RAJIV GANDHI UNIVERSITY OF HEALTH SCIENCES,
KARNATAKA, BANGALORE
ANNEXURE – II
PROFORMA FOR REGISTRATION OF SUBJECTS FOR DISSERTATION
1 / Name of the candidate and address {in block letters} / SAMITH M.TSAHYADRI COLLEGE OF NURSING
SAHYADRI CAMPUS,ADYAR, MANGALORE- 575007
2 / Name of the institution / SAHYADRI COLLEGE OF NURSING, SAHYADRI CAMPUS,ADYAR, MANGALORE – 575007
3 / Course of study and subject / M. Sc NURSING,
COMMUNITY HEALTH NURSING
4 / Date of admission to the course / 30-06-2012
5 / Title of the topic
‘’EFFECTIVENESS OF STRUCTURED TEACHING PROGRAMME ON KNOWLEDGE AND PRACTICE REGARDING PREVENTION OF OCCUPATIONAL DISEASES AMONG CORPORATION SANITARY WORKERS AT SELECTED AREAS IN MANGALORE’’
6 / BRIEF RESUME OF THE INTENDED WORK:
INTRODUCTION:
“STUDY OF DISEASE IS REALLY THE STUDY OF MAN AND HIS ENVIRONMENT’’
A rising quality of life and high rates of resource consumption patterns have had a unintended and negative impact on the urban environment - generation of wastes far beyond the handling capacities of urban governments and agencies. Cities are now grappling with the problems of high volumes of waste, the costs involved, the disposal technologies and methodologies, and the impact of wastes on the local and global environment.1
All activities in solid waste management involve risk, either to the worker directly involved, or to the nearby resident. Risks occur at every step in the process, from the point where residents handle wastes in the home for collection or recycling, to the point of ultimate disposal. Health risks from waste are caused by many factors, such as the nature of raw waste like toxic, allergenic and infectious substances and its components like gases, dusts , sharps, the nature of waste as it decomposes and their change in ability to cause a toxic, allergenic or infectious health response, the handling of waste (e.g., working in traffic, shoveling, lifting, equipment vibrations, accidents),the processing of wastes (e.g., odour, noise, vibration, accidents, air and water emissions, residuals, explosions, fires),the disposal of wastes (e.g., odour, noise, vibration, stability of waste piles, air and water emissions, explosions, fires).2
Workers and waste pickers handling solid waste throughout the world are exposed to occupational health and accident risks related to the content of the materials they are handling, emissions from those materials, and the equipment being used.
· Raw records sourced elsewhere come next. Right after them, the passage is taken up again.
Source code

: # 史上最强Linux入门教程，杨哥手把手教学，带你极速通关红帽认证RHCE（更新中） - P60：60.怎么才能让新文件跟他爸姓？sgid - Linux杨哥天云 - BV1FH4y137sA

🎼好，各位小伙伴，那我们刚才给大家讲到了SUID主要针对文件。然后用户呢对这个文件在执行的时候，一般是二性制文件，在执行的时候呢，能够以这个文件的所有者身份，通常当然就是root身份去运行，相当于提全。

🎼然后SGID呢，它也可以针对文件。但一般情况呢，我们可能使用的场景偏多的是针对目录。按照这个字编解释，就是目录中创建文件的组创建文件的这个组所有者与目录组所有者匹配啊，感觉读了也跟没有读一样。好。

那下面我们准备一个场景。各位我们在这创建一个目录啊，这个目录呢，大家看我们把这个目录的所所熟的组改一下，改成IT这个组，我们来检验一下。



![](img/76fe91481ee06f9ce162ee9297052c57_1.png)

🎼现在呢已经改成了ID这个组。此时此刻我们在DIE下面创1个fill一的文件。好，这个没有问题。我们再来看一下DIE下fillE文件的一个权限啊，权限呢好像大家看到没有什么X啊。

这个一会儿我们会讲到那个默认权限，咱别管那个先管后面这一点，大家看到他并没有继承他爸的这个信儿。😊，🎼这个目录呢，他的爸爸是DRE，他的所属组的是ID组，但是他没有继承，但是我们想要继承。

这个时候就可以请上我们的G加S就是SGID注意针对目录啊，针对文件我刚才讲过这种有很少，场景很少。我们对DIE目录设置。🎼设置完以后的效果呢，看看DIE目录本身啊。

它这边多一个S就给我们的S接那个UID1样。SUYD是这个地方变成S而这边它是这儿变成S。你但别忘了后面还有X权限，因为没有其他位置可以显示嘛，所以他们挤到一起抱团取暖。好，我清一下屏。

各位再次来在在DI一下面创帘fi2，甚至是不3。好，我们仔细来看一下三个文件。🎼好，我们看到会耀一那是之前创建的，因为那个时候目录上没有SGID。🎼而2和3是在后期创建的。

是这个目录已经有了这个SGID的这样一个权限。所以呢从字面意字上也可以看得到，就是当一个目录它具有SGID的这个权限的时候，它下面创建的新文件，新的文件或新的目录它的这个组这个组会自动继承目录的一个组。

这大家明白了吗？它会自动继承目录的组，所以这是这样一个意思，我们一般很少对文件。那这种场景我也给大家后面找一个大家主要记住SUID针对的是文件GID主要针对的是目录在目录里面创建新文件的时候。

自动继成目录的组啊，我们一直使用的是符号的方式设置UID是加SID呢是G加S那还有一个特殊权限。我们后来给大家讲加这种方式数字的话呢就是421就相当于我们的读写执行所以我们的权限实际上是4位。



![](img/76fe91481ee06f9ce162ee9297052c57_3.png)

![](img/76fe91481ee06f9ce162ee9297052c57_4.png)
Denmark, has reported results from in-depth, long-term, country-wide studies of solid waste workers, compared with data on the overall national labour force, that are could be considered statistically valid for determining risk. The Indian study of parasitic infection among solid waste workers was obtained from conducting stool samples from 1500 workers from 33 Indian cities which show the risk of waste picking.2
Apart from the social atrocities that these workers face, they are also exposed to certain health problems by virtue of their occupation. These health hazards include musculoskeletal problems, infections, skin problems and respiratory system problems.3
There is no internationally accepted definition for the term “occupational disease" However, occupational diseases are usually defined as diseases arising out of or in the course of employment.4
The modes of exposure for the various infections among sanitary workers are as follows:
· The most common way is by hand-to-mouth contact during eating, drinking and smoking, or by wiping the face with contaminated hands or gloves.
· By skin contact, through cuts, scratches or penetrating wounds, i.e., from discarded hypodermic needles. Certain organisms can enter the body through the surfaces of the eyes, nose and mouth.
· By breathing as dust, aerosol or mist.3
The infections commonly studied among sanitary workers include leptospirosis and infection.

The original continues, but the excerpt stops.